The result of the disqualification and re-placing left Country House in first, Code of Honor in second and Tacitus in third, giving Mott the first- and third-place finishers.
The decision is likely to be debated further, probably endlessly. What’s unknown is unknown forever, but it seems unlikely that Country House would have caught Maximum Security no matter how far they ran. War of Will is another matter. But it’s difficult to imagine the carnage that would have ensued if Gaffalione had not kept War of Will upright. However: It is baffling that the stewards watched that rodeo and did not instantly initiate a stewards’ inquiry into the finish, which is standard practice when there might have been fouls. Also: For the stewards to refuse questions after changing the order of finish in the Kentucky Derby for the first time in history is a terrible look that will not age well.

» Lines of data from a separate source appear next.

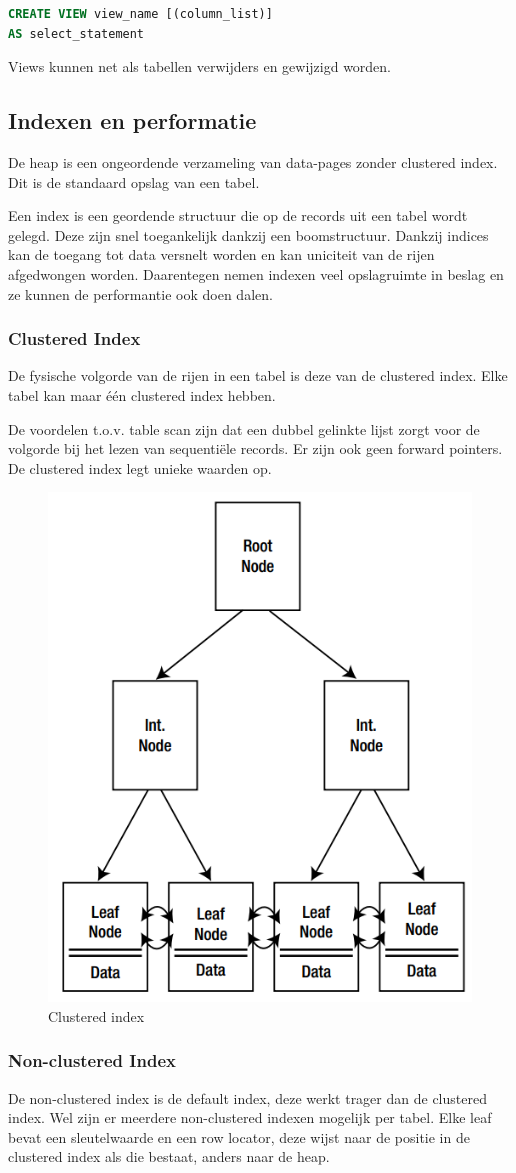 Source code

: \documentclass[a4paper,12pt]{article}
\begin{document}
\begin{lstlisting}[language=sql, breaklines=true]
CREATE VIEW view_name [(column_list)]
AS select_statement
\end{lstlisting}

Views kunnen net als tabellen verwijders en gewijzigd worden.

\subsection{Indexen en performatie}
De heap is een ongeordende verzameling van data-pages zonder clustered index. Dit is de standaard opslag van een tabel.

Een index is een geordende structuur die op de records uit een tabel wordt gelegd.
Deze zijn snel toegankelijk dankzij een boomstructuur.
Dankzij indices kan de toegang tot data versnelt worden en kan uniciteit van de rijen afgedwongen worden.
Daarentegen nemen indexen veel opslagruimte in beslag en ze kunnen de performantie ook doen dalen.

\subsubsection{Clustered Index}
De fysische volgorde van de rijen in een tabel is deze van de clustered index.
Elke tabel kan maar één clustered index hebben.

De voordelen t.o.v. table scan zijn dat  een dubbel gelinkte lijst zorgt voor de volgorde bij het lezen van sequentiële records.
Er zijn ook geen forward pointers.
De clustered index legt unieke waarden op.

\begin{figure}[H]
\centering
  	\includegraphics[width=.35\linewidth]{img/ClusteredIndex.png}
  	\caption{Clustered index}
  	\label{fig:ClusteredIndex}
\end{figure}

\subsubsection{Non-clustered Index}
De non-clustered index is de default index, deze werkt trager dan de clustered index.
Wel zijn er meerdere non-clustered indexen mogelijk per tabel.
Elke leaf bevat een sleutelwaarde en een row locator, deze wijst naar de positie in de clustered index als die bestaat, anders naar de heap.
\end{document}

Nearly an hour after the race, Gary West met with Servis. Both men claimed to have not seen a satisfactory replay of the race, which is surprising considering the number of times it was replayed on the giant infield screen. West is known throughout racing as a class act who has given more to the game than it has given him. His Derby pain goes back 16 years to when contender Buddha was scratched in race week. But he was not immediately accepting of this outcome. “I’ve seen $5,000 claimers have much worse problems than this horse and not get qualified,” West said. “I think it was a very bad decision. I might change my mind.”
His mindset remained fluid. Minutes later, after Servis talked with the stewards, West and Servis both said they would consider any appeal of the disqualification. It is unclear what avenues would be available, but as night fell on Louisville, it remained possible that the Derby would be contested beyond the First Saturday in May.
In aftermath of the decision, Mott moved slowly across the racetrack, in possession of the Derby, a race that he had listened to as a boy in South Dakota. He never envisioned it happening like this, and nor did the rest of us. “I really didn’t want to win this way,” he said. “I wish he had pulled away nice and clean and won by five.” Mott shrugged. “This is what happened.”
The mud pulled his feet deeper into the track and brown water pooled at his ankles. Fans shuffled toward distant parking lots and long rides home. A light wind whispered across the earth and the skies grew ever darker, a curtain falling noiselessly on a theater of the surreal.